1.**Process crash with WAL disabled** (`WriteOptions::disableWAL=1`), which loses writes since the last memtable flush.
2.**System crash with WAL enabled** (`WriteOptions::disableWAL=0`), which loses writes since the last memtable flush or WAL sync (`WriteOptions::sync=1`, `SyncWAL()`, or `FlushWAL(true /* sync */)`).
3.**Process crash with manual WAL flush** (`DBOptions::manual_wal_flush=1`), which loses writes since the last memtable flush or manual WAL flush (`FlushWAL()`).
4.**System crash with manual WAL flush** (`DBOptions::manual_wal_flush=1`), which loses writes since the last memtable flush or synced manual WAL flush (`FlushWAL(true /* sync */)`, or `FlushWAL(false /* sync */)` followed by WAL sync).
* [False detection of corruption after system crash due to race condition with WAL sync and `track_and_verify_wals_in_manifest](https://github.com/facebook/rocksdb/pull/10185)
* [Undetected hole in recovery after system crash due to race condition in WAL sync](https://github.com/facebook/rocksdb/pull/10560)
* [Recovery failure after system crash due to missing directory sync for critical metadata file](https://github.com/facebook/rocksdb/pull/10573)
Our correctness testing framework consists of a stress test program (`db_stress`) and a wrapper script (`db_crashtest.py`).
`db_crashtest.py` manages instances of `db_stress`, starting them and injecting crashes.
`db_stress` operates a DB and test oracle ("Latest values file").
At startup, `db_stress` verifies the DB using the test oracle, skipping keys that had pending writes when the last crash happened.
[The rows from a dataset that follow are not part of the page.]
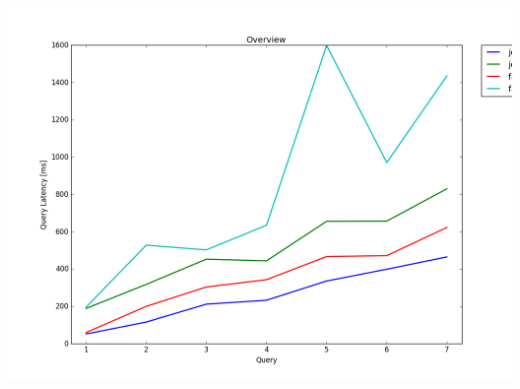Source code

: \documentclass[11pt,singlecolumn]{scrartcl}
\begin{document}
\includegraphics[width=1\textwidth]{overview3}

\clearpage

\clearpage
\end{document}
`db_stress` then stresses the DB with random operations, keeping the test oracle up-to-date.
As the name "Latest values file" implies, this test oracle only tracks the latest value for each key.
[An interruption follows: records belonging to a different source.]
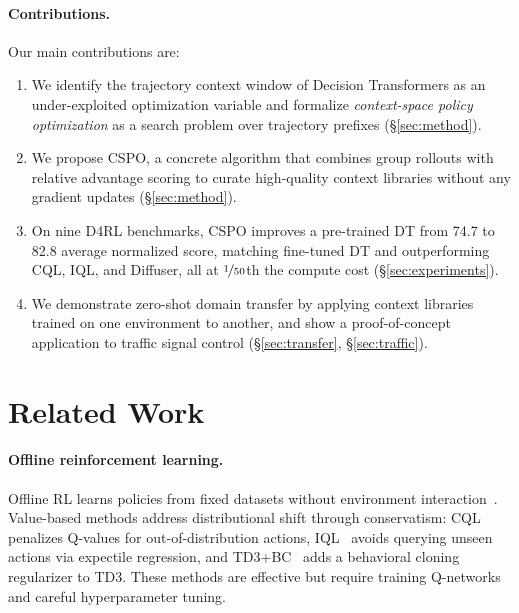 \documentclass{article}
\newcommand{\cspo}{\textsc{CSPO}}
\begin{document}
\paragraph{Contributions.} Our main contributions are:
\begin{enumerate}
    \item We identify the trajectory context window of Decision Transformers as an under-exploited optimization variable and formalize \emph{context-space policy optimization} as a search problem over trajectory prefixes (\S\ref{sec:method}).
    \item We propose \cspo{}, a concrete algorithm that combines group rollouts with relative advantage scoring to curate high-quality context libraries without any gradient updates (\S\ref{sec:method}).
    \item On nine D4RL benchmarks, \cspo{} improves a pre-trained DT from 74.7 to 82.8 average normalized score, matching fine-tuned DT and outperforming CQL, IQL, and Diffuser, all at $\nicefrac{1}{50}$th the compute cost (\S\ref{sec:experiments}).
    \item We demonstrate zero-shot domain transfer by applying context libraries trained on one environment to another, and show a proof-of-concept application to traffic signal control (\S\ref{sec:transfer}, \S\ref{sec:traffic}).
\end{enumerate}


\section{Related Work}
\label{sec:related}

\paragraph{Offline reinforcement learning.}
Offline RL learns policies from fixed datasets without environment interaction~\citep{levine2020offline}. Value-based methods address distributional shift through conservatism: CQL~\citep{kumar2020conservative} penalizes Q-values for out-of-distribution actions, IQL~\citep{kostrikov2022offline} avoids querying unseen actions via expectile regression, and TD3+BC~\citep{fujimoto2021minimalist} adds a behavioral cloning regularizer to TD3. These methods are effective but require training Q-networks and careful hyperparameter tuning.
\end{document}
As a result, this setup is unable to verify recoveries involving lost buffered writes, where recovering older values is tolerated as long as there is no hole.
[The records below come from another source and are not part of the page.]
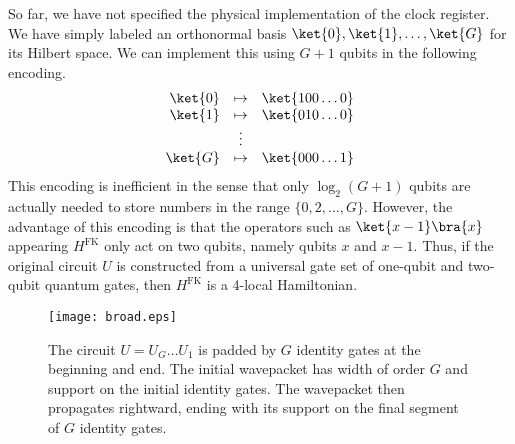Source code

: \documentclass[11pt]{article}
\begin{document}
So far, we have not specified the physical implementation of the clock register. We have simply labeled an orthonormal basis $\ket{0}, \ket{1}, \ldots, \ket{G}$ for its Hilbert space. We can implement this using $G+1$ qubits in the following encoding.
\begin{equation}
\begin{array}{rcl}
\ket{0} & \mapsto & \ket{100\ldots0} \\
\ket{1} & \mapsto & \ket{010\ldots0} \\
        & \vdots  & \\
\ket{G} & \mapsto & \ket{000\ldots1} 
\end{array}
\label{pulseclock}
\end{equation}
This encoding is inefficient in the sense that only $\log_2 (G+1)$ qubits are actually needed to store numbers in the range $\{0,2,\ldots,G\}$. However, the advantage of this encoding is that the operators such as $\ket{x-1}\bra{x}$ appearing $H^{\mathrm{FK}}$ only act on two qubits, namely qubits $x$ and $x-1$. Thus, if the original circuit $U$ is constructed from a universal gate set of one-qubit and two-qubit quantum gates, then $H^{\mathrm{FK}}$ is a 4-local Hamiltonian.

\begin{figure}[htb]
\begin{center}
\texttt{[image: broad.eps]}
\caption{The circuit $U = U_G \ldots U_1$ is padded by $G$ identity gates at the beginning and end. The initial wavepacket has width of order $G$ and support on the initial identity gates. The wavepacket then propagates rightward, ending with its support on the final segment of $G$ identity gates.}
\label{fig:broad}
\end{center}
\end{figure}
\end{document}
### Extensions for lost buffered writes
To accommodate lost buffered writes, we extended the test oracle to include two new files: "`verifiedSeqno`.state" and "`verifiedSeqno`.trace".
`verifiedSeqno` is the sequence number of the last successful verification.
"`verifiedSeqno`.state" is the expected values file at that sequence number, and "`verifiedSeqno`.trace" is the trace file of all operations that happened after that sequence number.
When buffered writes may have been lost by the previous `db_stress` instance, the current `db_stress` instance must reconstruct the latest values file before startup verification.
M is the recovery sequence number of the current `db_stress` instance and N is the recovery sequence number of the previous `db_stress` instance.
M is learned from the DB, while N is learned from the filesystem by parsing the "*.{trace,state}" filenames.
Then, the latest values file ("LATEST.state") can be reconstructed by replaying the first M-N traced operations (in "N.trace") on top of the last instance's starting point ("N.state").
When buffered writes may be lost by the current `db_stress` instance, we save the current expected values into "M.state" and begin tracing newer operations in "M.trace".
### Simulating system crash
When simulating system crash, we send file writes to a `TestFSWritableFile`, which buffers unsynced writes in process memory.
That way, the existing `db_stress` process crash mechanism will lose unsynced writes.